What this task involves: Transcribe, exactly and in full, every record shown below, while omitting its images.

##### Available data

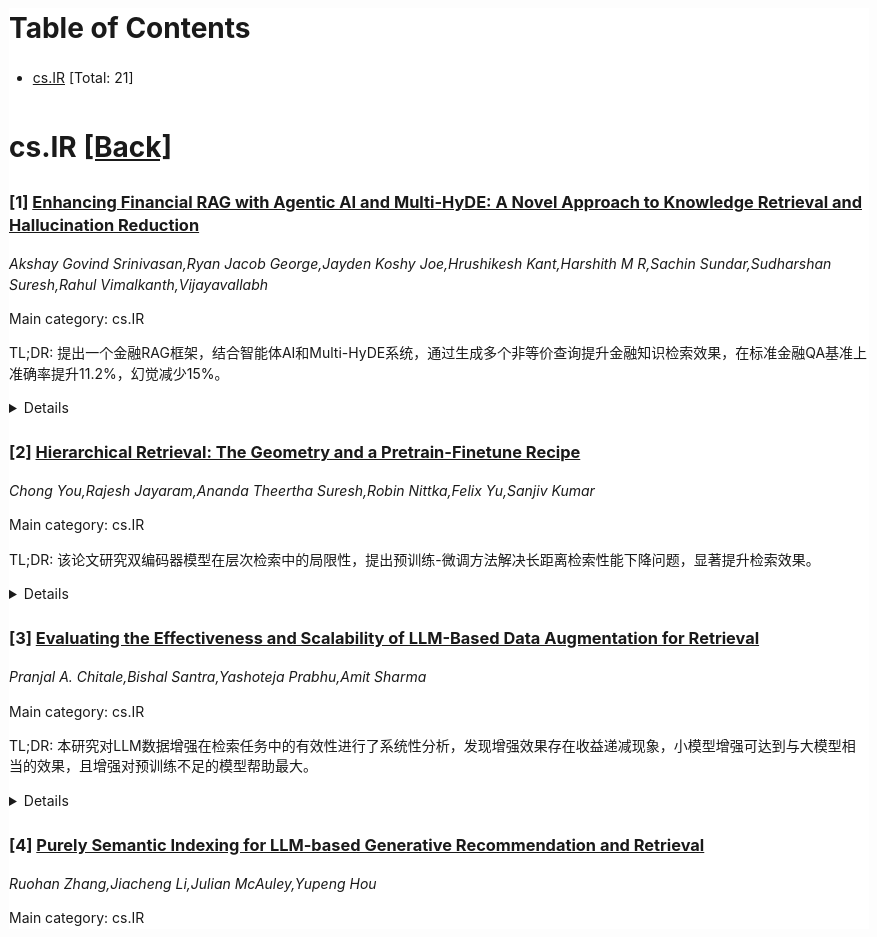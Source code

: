 <div id=toc></div>

# Table of Contents

- [cs.IR](#cs.IR) [Total: 21]


<div id='cs.IR'></div>

# cs.IR [[Back]](#toc)

### [1] [Enhancing Financial RAG with Agentic AI and Multi-HyDE: A Novel Approach to Knowledge Retrieval and Hallucination Reduction](https://arxiv.org/abs/2509.16369)
*Akshay Govind Srinivasan,Ryan Jacob George,Jayden Koshy Joe,Hrushikesh Kant,Harshith M R,Sachin Sundar,Sudharshan Suresh,Rahul Vimalkanth,Vijayavallabh*

Main category: cs.IR

TL;DR: 提出一个金融RAG框架，结合智能体AI和Multi-HyDE系统，通过生成多个非等价查询提升金融知识检索效果，在标准金融QA基准上准确率提升11.2%，幻觉减少15%。


<details><summary>Details</summary></details>


### [2] [Hierarchical Retrieval: The Geometry and a Pretrain-Finetune Recipe](https://arxiv.org/abs/2509.16411)
*Chong You,Rajesh Jayaram,Ananda Theertha Suresh,Robin Nittka,Felix Yu,Sanjiv Kumar*

Main category: cs.IR

TL;DR: 该论文研究双编码器模型在层次检索中的局限性，提出预训练-微调方法解决长距离检索性能下降问题，显著提升检索效果。


<details><summary>Details</summary></details>


### [3] [Evaluating the Effectiveness and Scalability of LLM-Based Data Augmentation for Retrieval](https://arxiv.org/abs/2509.16442)
*Pranjal A. Chitale,Bishal Santra,Yashoteja Prabhu,Amit Sharma*

Main category: cs.IR

TL;DR: 本研究对LLM数据增强在检索任务中的有效性进行了系统性分析，发现增强效果存在收益递减现象，小模型增强可达到与大模型相当的效果，且增强对预训练不足的模型帮助最大。


<details><summary>Details</summary></details>


### [4] [Purely Semantic Indexing for LLM-based Generative Recommendation and Retrieval](https://arxiv.org/abs/2509.16446)
*Ruohan Zhang,Jiacheng Li,Julian McAuley,Yupeng Hou*

Main category: cs.IR
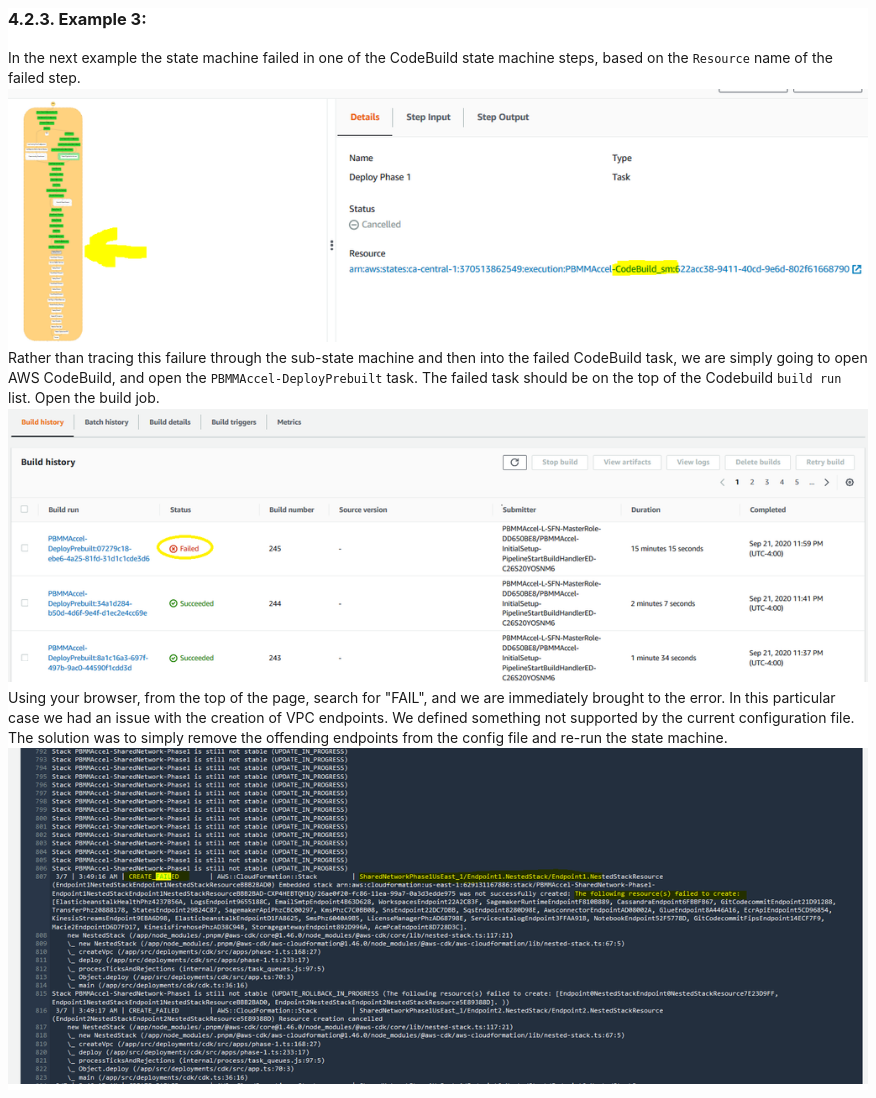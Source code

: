 ### 4.2.3. Example 3:

In the next example the state machine failed in one of the CodeBuild state machine steps, based on the `Resource` name of the failed step.
![Debug 9](img/debug9a.png)
Rather than tracing this failure through the sub-state machine and then into the failed CodeBuild task, we are simply going to open AWS CodeBuild, and open the `PBMMAccel-DeployPrebuilt` task. The failed task should be on the top of the Codebuild `build run` list. Open the build job.
![Debug 10](img/debug10.png)
Using your browser, from the top of the page, search for "FAIL", and we are immediately brought to the error. In this particular case we had an issue with the creation of VPC endpoints. We defined something not supported by the current configuration file. The solution was to simply remove the offending endpoints from the config file and re-run the state machine.
![Debug 11](img/debug11a.png)
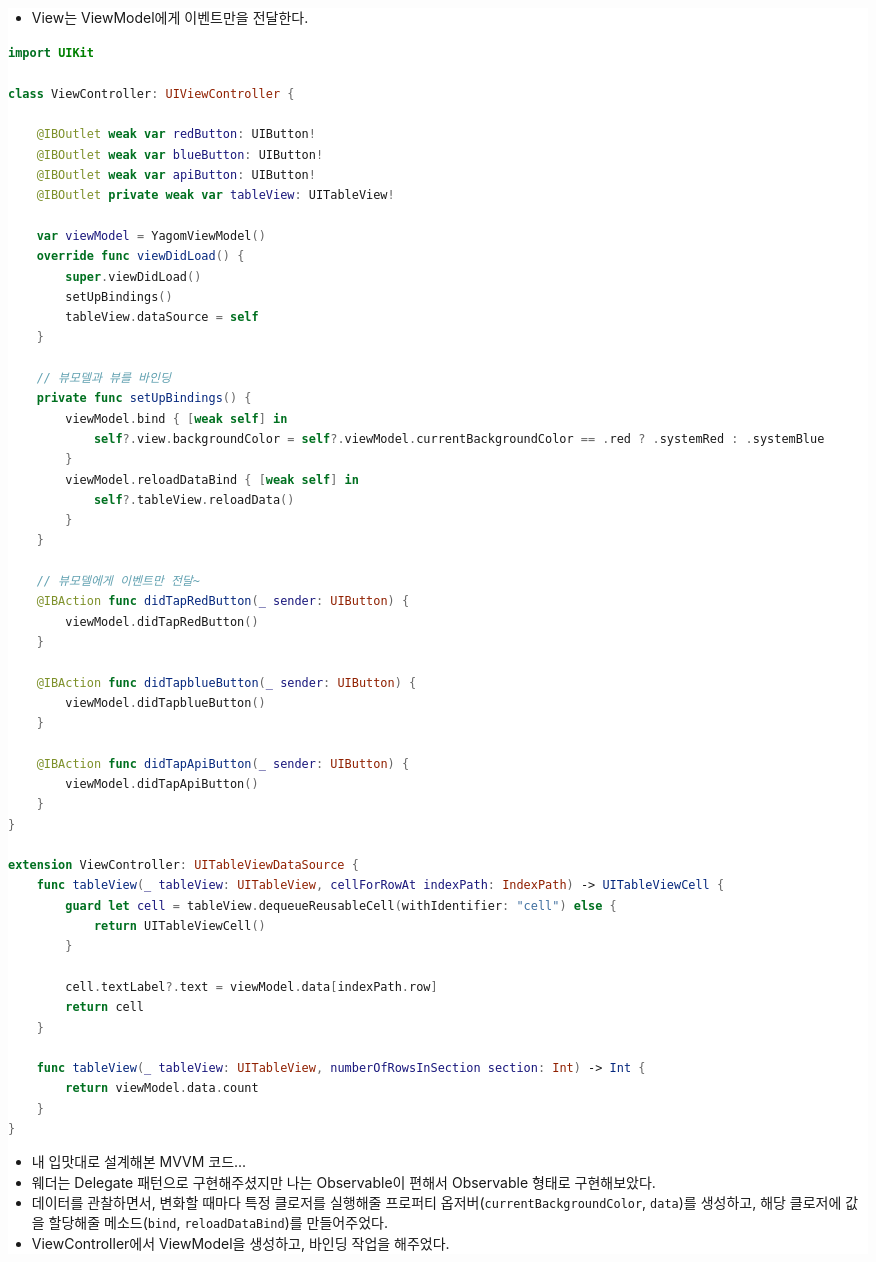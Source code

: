 * View는 ViewModel에게 이벤트만을 전달한다.
```swift
import UIKit

class ViewController: UIViewController {

    @IBOutlet weak var redButton: UIButton!
    @IBOutlet weak var blueButton: UIButton!
    @IBOutlet weak var apiButton: UIButton!
    @IBOutlet private weak var tableView: UITableView!
    
    var viewModel = YagomViewModel()
    override func viewDidLoad() {
        super.viewDidLoad()
        setUpBindings()
        tableView.dataSource = self
    }
    
    // 뷰모델과 뷰를 바인딩
    private func setUpBindings() {
        viewModel.bind { [weak self] in
            self?.view.backgroundColor = self?.viewModel.currentBackgroundColor == .red ? .systemRed : .systemBlue
        }
        viewModel.reloadDataBind { [weak self] in
            self?.tableView.reloadData()
        }
    }

    // 뷰모델에게 이벤트만 전달~
    @IBAction func didTapRedButton(_ sender: UIButton) {
        viewModel.didTapRedButton()
    }

    @IBAction func didTapblueButton(_ sender: UIButton) {
        viewModel.didTapblueButton()
    }
    
    @IBAction func didTapApiButton(_ sender: UIButton) {
        viewModel.didTapApiButton()
    }
}

extension ViewController: UITableViewDataSource {
    func tableView(_ tableView: UITableView, cellForRowAt indexPath: IndexPath) -> UITableViewCell {
        guard let cell = tableView.dequeueReusableCell(withIdentifier: "cell") else {
            return UITableViewCell()
        }
        
        cell.textLabel?.text = viewModel.data[indexPath.row]
        return cell
    }
    
    func tableView(_ tableView: UITableView, numberOfRowsInSection section: Int) -> Int {
        return viewModel.data.count
    }
}
```
* 내 입맛대로 설계해본 MVVM 코드...
* 웨더는 Delegate 패턴으로 구현해주셨지만 나는 Observable이 편해서 Observable 형태로 구현해보았다.
* 데이터를 관찰하면서, 변화할 때마다 특정 클로저를 실행해줄 프로퍼티 옵저버(`currentBackgroundColor`, `data`)를 생성하고, 해당 클로저에 값을 할당해줄 메소드(`bind`, `reloadDataBind`)를 만들어주었다.
* ViewController에서 ViewModel을 생성하고, 바인딩 작업을 해주었다.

##########

Answer area:
Source code

: <div id=toc></div>

# Table of Contents

- [cs.IR](#cs.IR) [Total: 21]


<div id='cs.IR'></div>

# cs.IR [[Back]](#toc)

### [1] [Enhancing Financial RAG with Agentic AI and Multi-HyDE: A Novel Approach to Knowledge Retrieval and Hallucination Reduction](https://arxiv.org/abs/2509.16369)
*Akshay Govind Srinivasan,Ryan Jacob George,Jayden Koshy Joe,Hrushikesh Kant,Harshith M R,Sachin Sundar,Sudharshan Suresh,Rahul Vimalkanth,Vijayavallabh*

Main category: cs.IR

TL;DR: 提出一个金融RAG框架，结合智能体AI和Multi-HyDE系统，通过生成多个非等价查询提升金融知识检索效果，在标准金融QA基准上准确率提升11.2%，幻觉减少15%。


<details><summary>Details</summary></details>


### [2] [Hierarchical Retrieval: The Geometry and a Pretrain-Finetune Recipe](https://arxiv.org/abs/2509.16411)
*Chong You,Rajesh Jayaram,Ananda Theertha Suresh,Robin Nittka,Felix Yu,Sanjiv Kumar*

Main category: cs.IR

TL;DR: 该论文研究双编码器模型在层次检索中的局限性，提出预训练-微调方法解决长距离检索性能下降问题，显著提升检索效果。


<details><summary>Details</summary></details>


### [3] [Evaluating the Effectiveness and Scalability of LLM-Based Data Augmentation for Retrieval](https://arxiv.org/abs/2509.16442)
*Pranjal A. Chitale,Bishal Santra,Yashoteja Prabhu,Amit Sharma*

Main category: cs.IR

TL;DR: 本研究对LLM数据增强在检索任务中的有效性进行了系统性分析，发现增强效果存在收益递减现象，小模型增强可达到与大模型相当的效果，且增强对预训练不足的模型帮助最大。


<details><summary>Details</summary></details>


### [4] [Purely Semantic Indexing for LLM-based Generative Recommendation and Retrieval](https://arxiv.org/abs/2509.16446)
*Ruohan Zhang,Jiacheng Li,Julian McAuley,Yupeng Hou*

Main category: cs.IR
Source code

: ### 4.2.3. Example 3:

In the next example the state machine failed in one of the CodeBuild state machine steps, based on the `Resource` name of the failed step.
![Debug 9](img/debug9a.png)
Rather than tracing this failure through the sub-state machine and then into the failed CodeBuild task, we are simply going to open AWS CodeBuild, and open the `PBMMAccel-DeployPrebuilt` task. The failed task should be on the top of the Codebuild `build run` list. Open the build job.
![Debug 10](img/debug10.png)
Using your browser, from the top of the page, search for "FAIL", and we are immediately brought to the error. In this particular case we had an issue with the creation of VPC endpoints. We defined something not supported by the current configuration file. The solution was to simply remove the offending endpoints from the config file and re-run the state machine.
![Debug 11](img/debug11a.png)
Source code

: * View는 ViewModel에게 이벤트만을 전달한다.
```swift
import UIKit

class ViewController: UIViewController {

    @IBOutlet weak var redButton: UIButton!
    @IBOutlet weak var blueButton: UIButton!
    @IBOutlet weak var apiButton: UIButton!
    @IBOutlet private weak var tableView: UITableView!
    
    var viewModel = YagomViewModel()
    override func viewDidLoad() {
        super.viewDidLoad()
        setUpBindings()
        tableView.dataSource = self
    }
    
    // 뷰모델과 뷰를 바인딩
    private func setUpBindings() {
        viewModel.bind { [weak self] in
            self?.view.backgroundColor = self?.viewModel.currentBackgroundColor == .red ? .systemRed : .systemBlue
        }
        viewModel.reloadDataBind { [weak self] in
            self?.tableView.reloadData()
        }
    }

    // 뷰모델에게 이벤트만 전달~
    @IBAction func didTapRedButton(_ sender: UIButton) {
        viewModel.didTapRedButton()
    }

    @IBAction func didTapblueButton(_ sender: UIButton) {
        viewModel.didTapblueButton()
    }
    
    @IBAction func didTapApiButton(_ sender: UIButton) {
        viewModel.didTapApiButton()
    }
}

extension ViewController: UITableViewDataSource {
    func tableView(_ tableView: UITableView, cellForRowAt indexPath: IndexPath) -> UITableViewCell {
        guard let cell = tableView.dequeueReusableCell(withIdentifier: "cell") else {
            return UITableViewCell()
        }
        
        cell.textLabel?.text = viewModel.data[indexPath.row]
        return cell
    }
    
    func tableView(_ tableView: UITableView, numberOfRowsInSection section: Int) -> Int {
        return viewModel.data.count
    }
}
```
* 내 입맛대로 설계해본 MVVM 코드...
* 웨더는 Delegate 패턴으로 구현해주셨지만 나는 Observable이 편해서 Observable 형태로 구현해보았다.
* 데이터를 관찰하면서, 변화할 때마다 특정 클로저를 실행해줄 프로퍼티 옵저버(`currentBackgroundColor`, `data`)를 생성하고, 해당 클로저에 값을 할당해줄 메소드(`bind`, `reloadDataBind`)를 만들어주었다.
* ViewController에서 ViewModel을 생성하고, 바인딩 작업을 해주었다.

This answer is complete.